Tanah Negara yang berasal dari Pelaksanaan UU Nomor 1 Tahun 1958 tentang Penghapusan Tanah-Tanah Partikelir  (yang  telah diberikan ganti kerugian semula merupakan/berupa tanah partikelir  dengan hak-hak pertuanan, tanah usaha, dan tanah kongsi).
Tanah-tanah Negara yang berasal dari Tanah Bekas/Eks Swapradja atau Swapradja berdasarkan Diktum Ke IV Huruf  A dan B UUPA, kecuali SG dan PA di Yogyakarta
3.      Bekas tanah hak barat;
Tanah negara bekas tanah hak barat merupakan implikasi yuridis dari ketentuan konversi tanah-tanah hak barat, yang menyatakan bahwa tanggal 24 September 1980 merupakan habisnya waktu berlaku dari bekas tanah hak barat (kecuali sudah dikonversi menjadi Hak Milik).
4.      Bekas tanah hak.
Suatu tanah hak dapat menjadi tanah negara karena hak yang ada di atasnya dicabut oleh yang berwenang, dilepaskan secara sukarela oleh yang berhak, habis jangka waktunya, dan karena pemegang hak bukan subjek.
Menurut Prof. Dr. Maria S.W. Soemardjono, MCL., MPA: Tanah yang dikuasai oleh Pemerintah tidak serta merta  masuk dalam pengertian Tanah negara, walaupun tanah tersebut merupakan  aset/kekayaan Negara, karena tanah-tanah negara   yang dikuasai oleh suatu instansi pemerintah dan dipergunakan sesuai tugas dan fungsinya diberikan dengan HPL dan Hak Pakai sesuai PMA No. 9 Tahun 1965. Jika Instansi Pemerintah menguasai tanah, namun tidak mempunyai/memiliki HPL atau HP maka status tanahnya adalah tanah Negara.

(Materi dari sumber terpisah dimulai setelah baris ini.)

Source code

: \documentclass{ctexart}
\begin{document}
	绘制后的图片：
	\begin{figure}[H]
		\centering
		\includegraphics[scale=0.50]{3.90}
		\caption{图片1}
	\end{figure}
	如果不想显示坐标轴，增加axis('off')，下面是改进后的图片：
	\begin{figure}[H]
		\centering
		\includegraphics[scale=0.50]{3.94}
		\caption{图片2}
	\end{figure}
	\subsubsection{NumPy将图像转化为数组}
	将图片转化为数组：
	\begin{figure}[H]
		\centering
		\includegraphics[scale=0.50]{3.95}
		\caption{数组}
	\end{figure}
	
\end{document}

Pada intinya Tanah Negara terdapat dua unsur tentang Tanah Negara yaitu : dikuasai langsung atau penuh oleh negara dan belum dilekati dengan sesuatu hak atas tanah.[6]

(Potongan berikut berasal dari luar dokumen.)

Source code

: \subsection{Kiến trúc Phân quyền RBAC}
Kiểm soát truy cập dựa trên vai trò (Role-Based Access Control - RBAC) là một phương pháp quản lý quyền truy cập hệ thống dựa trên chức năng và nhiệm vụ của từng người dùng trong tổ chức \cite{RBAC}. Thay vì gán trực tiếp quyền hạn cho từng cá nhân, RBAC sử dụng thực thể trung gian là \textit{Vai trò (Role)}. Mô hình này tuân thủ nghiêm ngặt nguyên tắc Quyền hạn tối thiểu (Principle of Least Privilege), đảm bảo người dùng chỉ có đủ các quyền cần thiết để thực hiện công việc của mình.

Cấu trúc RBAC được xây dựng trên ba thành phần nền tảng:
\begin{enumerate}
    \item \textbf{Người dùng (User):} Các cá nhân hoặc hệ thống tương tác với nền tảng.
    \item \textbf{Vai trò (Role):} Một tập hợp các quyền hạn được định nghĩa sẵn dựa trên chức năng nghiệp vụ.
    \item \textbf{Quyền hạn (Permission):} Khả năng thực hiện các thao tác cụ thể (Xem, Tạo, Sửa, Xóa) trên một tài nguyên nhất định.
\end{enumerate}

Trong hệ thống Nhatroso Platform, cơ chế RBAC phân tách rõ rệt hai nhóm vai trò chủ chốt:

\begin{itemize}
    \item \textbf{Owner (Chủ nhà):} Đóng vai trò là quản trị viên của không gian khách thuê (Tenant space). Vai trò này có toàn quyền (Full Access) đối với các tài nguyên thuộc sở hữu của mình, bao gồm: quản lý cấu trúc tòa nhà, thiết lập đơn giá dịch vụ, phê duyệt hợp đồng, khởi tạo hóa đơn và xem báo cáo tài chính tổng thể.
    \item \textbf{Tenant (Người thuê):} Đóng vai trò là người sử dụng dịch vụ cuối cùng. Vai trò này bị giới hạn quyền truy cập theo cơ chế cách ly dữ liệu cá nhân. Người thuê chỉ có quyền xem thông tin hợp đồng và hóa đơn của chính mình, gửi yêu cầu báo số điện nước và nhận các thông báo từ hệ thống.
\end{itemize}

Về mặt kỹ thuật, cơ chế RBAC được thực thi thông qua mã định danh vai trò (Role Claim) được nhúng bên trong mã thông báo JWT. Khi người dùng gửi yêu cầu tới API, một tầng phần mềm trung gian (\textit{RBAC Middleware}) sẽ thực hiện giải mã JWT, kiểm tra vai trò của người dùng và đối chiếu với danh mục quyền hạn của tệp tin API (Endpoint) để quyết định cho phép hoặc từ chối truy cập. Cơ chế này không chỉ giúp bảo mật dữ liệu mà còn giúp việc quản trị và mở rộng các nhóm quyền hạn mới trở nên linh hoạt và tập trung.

D.    Tanah Ulayat Masyarakat Hukum Adat
Hukum Tanah Adat (HTA) ini merupakan bagian dari hukum adat.    Sebagaimana ajaran ter Haar, hukum adat adalah hukum yang bersumber pada keputusan penguasa. Ini yang disebut ajaran keputusan (beslissingen leer). Hukum adat adalah adat yang mempunyai akibat hukum, yang kalau tidak dilaksanakan atau dilanggar akan ada sanksi dari para penguasa adat.
Berikut beberapapengertian Hak Ulayat :
a.              .Pasal 3 UUPA. Menurut Boedi Harsono, hak ulayat merupakan serangkaian wewenang dan kewajiban suatu masyarakat hukum adat yang berhubungan dengan tanah yang terletak dalam lingkungan wilayahnya. Subyek dari hak ulayat adalah masyarakat hukum adat, baik yang bersifat teritorial (warganya tinggal di wilayah yang sama) maupun yang bersifat genealogik (warganya terikat dengan hubungan darah).
b.             UU No 21 Tahun 2001, Hak Ulayat adalah hak persekutuan yang dipunyai oleh masyarakat hukum adat tertentu atas suatu wilayah tertentu yang merupakan lingkungan hidup para warganya, yang meliputi hak untuk memanfaatkan tanah, hutan, dan air serta isinya sesuai dengan peraturan perundang-undangan.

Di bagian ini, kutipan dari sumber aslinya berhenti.